A file tree is recursively defined as:

  • a file (a leaf of the tree). In the above tree, files are represented by the document icon.

  • a directory (a.k.a. folder, an intermediate node of the tree) containing zero or more file trees. In the above tree, directories are represented by the folder icon.

The top node of the tree (in this case, the folder named lec_fileTrees) is called the root of the tree.

Tree-shaped structures consisting of nodes that branch out to subtrees that terminate in leaves are common in computer science.

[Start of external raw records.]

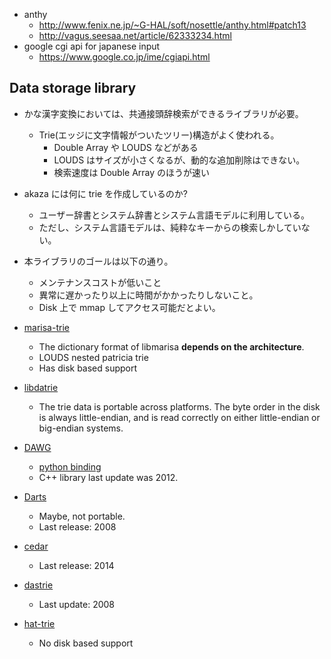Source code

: - anthy
  - http://www.fenix.ne.jp/~G-HAL/soft/nosettle/anthy.html#patch13
  - http://vagus.seesaa.net/article/62333234.html
- google cgi api for japanese input
  - https://www.google.co.jp/ime/cgiapi.html

## Data storage library

 * かな漢字変換においては、共通接頭辞検索ができるライブラリが必要。
   * Trie(エッジに文字情報がついたツリー)構造がよく使われる。
     * Double Array や LOUDS などがある
     * LOUDS はサイズが小さくなるが、動的な追加削除はできない。
     * 検索速度は Double Array のほうが速い

 * akaza には何に trie を作成しているのか?
   * ユーザー辞書とシステム辞書とシステム言語モデルに利用している。
   * ただし、システム言語モデルは、純粋なキーからの検索しかしていない。

 * 本ライブラリのゴールは以下の通り。
   * メンテナンスコストが低いこと
   * 異常に遅かったり以上に時間がかかったりしないこと。
   * Disk 上で mmap してアクセス可能だとよい。

 * [marisa-trie](http://www.s-yata.jp/marisa-trie/docs/readme.en.html)
   * The dictionary format of libmarisa **depends on the architecture**.
   * LOUDS nested patricia trie
   * Has disk based support
 * [libdatrie](https://github.com/tlwg/libdatrie)
   * The trie data is portable across platforms. The byte order in the disk is always little-endian, and is
     read correctly on either little-endian or big-endian systems.
 * [DAWG](https://code.google.com/archive/p/dawgdic/)
   * [python binding](https://github.com/pytries/DAWG)
   * C++ library last update was 2012.
 * [Darts](http://chasen.org/~taku/software/darts/)
   * Maybe, not portable.
   * Last release: 2008
 * [cedar](http://www.tkl.iis.u-tokyo.ac.jp/~ynaga/cedar/)
   * Last release: 2014
 * [dastrie](http://www.chokkan.org/software/dastrie/)
   * Last update: 2008
 * [hat-trie](https://github.com/dcjones/hat-trie)
   * No disk based support
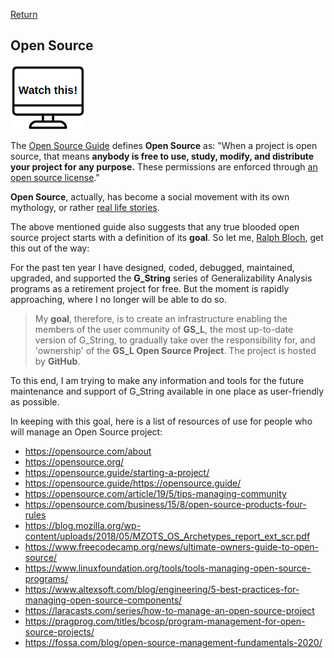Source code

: [Return](../../../)
## Open Source ##
[![youTube](img/WatchThis.png)](https://www.youtube.com/watch?v=SpeDK1TPbew)

The [Open Source Guide](https://opensource.guide/starting-a-project/) defines **Open Source** as: "When a project is open source, that means **anybody is free to use, study, modify, and distribute your project for any purpose.** These permissions are enforced through [an open source license](https://opensource.org/licenses)."

**Open Source**, actually, has become a social movement with its own mythology, or rather [real life stories](https://www.opensourcestories.org/).

The above mentioned guide also suggests that any true blooded open source project starts with a definition of its **goal**. So let me, [Ralph Bloch](https://papaworx.com), get this out of the way:

For the past ten year I have designed, coded, debugged, maintained, upgraded, and supported the **G_String** series of Generalizability Analysis programs as a retirement project for free. But the moment is rapidly approaching, where I no longer will be able to do so.

> My **goal**, therefore, is to create an infrastructure enabling the members of the user community of **GS_L**, the most up-to-date version of G_String, to gradually take over the responsibility for, and 'ownership' of the **GS_L Open Source Project**. The project is hosted by **GitHub**.

To this end, I am trying to make any information and tools for the future maintenance and support of G_String available in one place as user-friendly as possible.

In keeping with this goal, here is a list of resources of use for people who will manage an Open Source project:
- https://opensource.com/about
- https://opensource.org/
- https://opensource.guide/starting-a-project/
- https://opensource.guide/https://opensource.guide/
- https://opensource.com/article/19/5/tips-managing-community
- https://opensource.com/business/15/8/open-source-products-four-rules
- https://blog.mozilla.org/wp-content/uploads/2018/05/MZOTS_OS_Archetypes_report_ext_scr.pdf
- https://www.freecodecamp.org/news/ultimate-owners-guide-to-open-source/
- https://www.linuxfoundation.org/tools/tools-managing-open-source-programs/
- https://www.altexsoft.com/blog/engineering/5-best-practices-for-managing-open-source-components/
- https://laracasts.com/series/how-to-manage-an-open-source-project
- https://pragprog.com/titles/bcosp/program-management-for-open-source-projects/
- https://fossa.com/blog/open-source-management-fundamentals-2020/



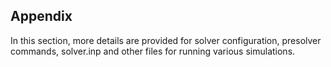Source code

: ## Appendix

In this section, more details are provided for solver configuration, presolver commands, solver.inp and other files for running various simulations. 
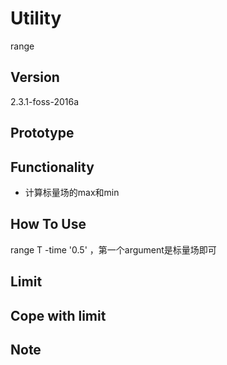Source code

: # Utility
range

## Version
2.3.1-foss-2016a

## Prototype

## Functionality
- 计算标量场的max和min

## How To Use
range T -time '0.5' ，第一个argument是标量场即可

## Limit

## Cope with limit

## Note

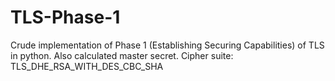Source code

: # TLS-Phase-1
Crude implementation of Phase 1 (Establishing Securing Capabilities) of TLS in python.
Also calculated master secret.
Cipher suite: TLS_DHE_RSA_WITH_DES_CBC_SHA
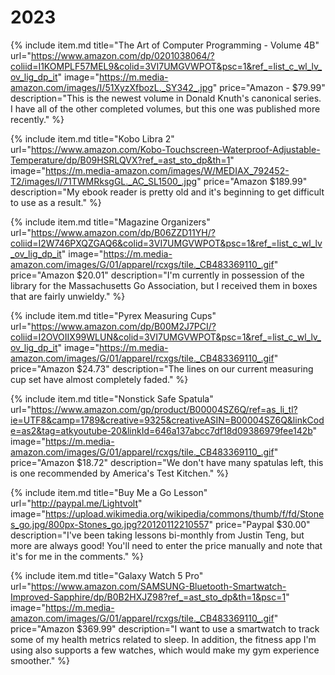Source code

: # 2023

{% include item.md
   title="The Art of Computer Programming - Volume 4B"
   url="https://www.amazon.com/dp/0201038064/?coliid=I1KOMPLF57MEL9&colid=3VI7UMGVWPOT&psc=1&ref_=list_c_wl_lv_ov_lig_dp_it"
   image="https://m.media-amazon.com/images/I/51XyzXfbozL._SY342_.jpg"
   price="Amazon - $79.99"
   description="This is the newest volume in Donald Knuth's canonical series. I have all of the other completed volumes, but this one was published more recently." %}

{% include item.md
   title="Kobo Libra 2"
   url="https://www.amazon.com/Kobo-Touchscreen-Waterproof-Adjustable-Temperature/dp/B09HSRLQVX?ref_=ast_sto_dp&th=1"
   image="https://m.media-amazon.com/images/W/MEDIAX_792452-T2/images/I/71TWMRksgGL._AC_SL1500_.jpg"
   price="Amazon $189.99"
   description="My ebook reader is pretty old and it's beginning to get difficult to use as a result." %}

{% include item.md
   title="Magazine Organizers"
   url="https://www.amazon.com/dp/B06ZZD11YH/?coliid=I2W746PXQZGAQ6&colid=3VI7UMGVWPOT&psc=1&ref_=list_c_wl_lv_ov_lig_dp_it"
   image="https://m.media-amazon.com/images/G/01/apparel/rcxgs/tile._CB483369110_.gif"
   price="Amazon $20.01"
   description="I'm currently in possession of the library for the Massachusetts Go Association, but I received them in boxes that are fairly unwieldy." %}

{% include item.md
   title="Pyrex Measuring Cups"
   url="https://www.amazon.com/dp/B00M2J7PCI/?coliid=I2OVOIIX99WLUN&colid=3VI7UMGVWPOT&psc=1&ref_=list_c_wl_lv_ov_lig_dp_it"
   image="https://m.media-amazon.com/images/G/01/apparel/rcxgs/tile._CB483369110_.gif"
   price="Amazon $24.73"
   description="The lines on our current measuring cup set have almost completely faded." %}

{% include item.md
   title="Nonstick Safe Spatula"
   url="https://www.amazon.com/gp/product/B00004SZ6Q/ref=as_li_tl?ie=UTF8&camp=1789&creative=9325&creativeASIN=B00004SZ6Q&linkCode=as2&tag=atkyoutube-20&linkId=646a137abcc7df18d09386979fee142b"
   image="https://m.media-amazon.com/images/G/01/apparel/rcxgs/tile._CB483369110_.gif"
   price="Amazon $18.72"
   description="We don't have many spatulas left, this is one recommended by America's Test Kitchen." %}

{% include item.md
   title="Buy Me a Go Lesson"
   url="http://paypal.me/Lightvolt"
   image="https://upload.wikimedia.org/wikipedia/commons/thumb/f/fd/Stones_go.jpg/800px-Stones_go.jpg?20120112210557"
   price="Paypal $30.00"
   description="I've been taking lessons bi-monthly from Justin Teng, but more are always good! You'll need to enter the price manually and note that it's for me in the comments." %}

{% include item.md
   title="Galaxy Watch 5 Pro"
   url="https://www.amazon.com/SAMSUNG-Bluetooth-Smartwatch-Improved-Sapphire/dp/B0B2HXJZ98?ref_=ast_sto_dp&th=1&psc=1"
   image="https://m.media-amazon.com/images/G/01/apparel/rcxgs/tile._CB483369110_.gif"
   price="Amazon $369.99"
   description="I want to use a smartwatch to track some of my health metrics related to sleep. In addition, the fitness app I'm using also supports a few watches, which would make my gym experience smoother." %}
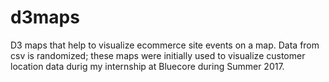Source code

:# d3maps
D3 maps that help to visualize ecommerce site events on a map.
Data from csv is randomized; these maps were initially used to visualize customer location data durig my internship at Bluecore during Summer 2017.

We focus on file trees in this lecture because everyone is familiar with them and they're an excellent domain for fruitful recursive functions.

Via the os module, Python provides a way to manipulate the directories and files in a file system. To use these features, we first need to import the os module:

In [9]:
import os

(a) Get working directory: os.getcwd

The os.getcwd function returns the current working directory as a string.

In [10]:
os.getcwd()
Out[10]:
'/Users/fturbak/Downloads/lec_fileTrees_solns'

(b) List directory: os.listdir

The os.listdir function returns a list of all files/directories in the argument directory.

In [11]:
os.listdir(os.getcwd())
Out[11]:
['.data',
 '.DS_Store',
 '.ipynb_checkpoints',
 'lec_fileTrees_solns.ipynb',
 'pics',
 'testdir']

So-called "dot files" whose names begin with the '.' character are special system files that are often hidden by the operating system when displaying files. We will tend to ignore them. Note that "dot files" do not include . (the current directory) or .. (the parent directory).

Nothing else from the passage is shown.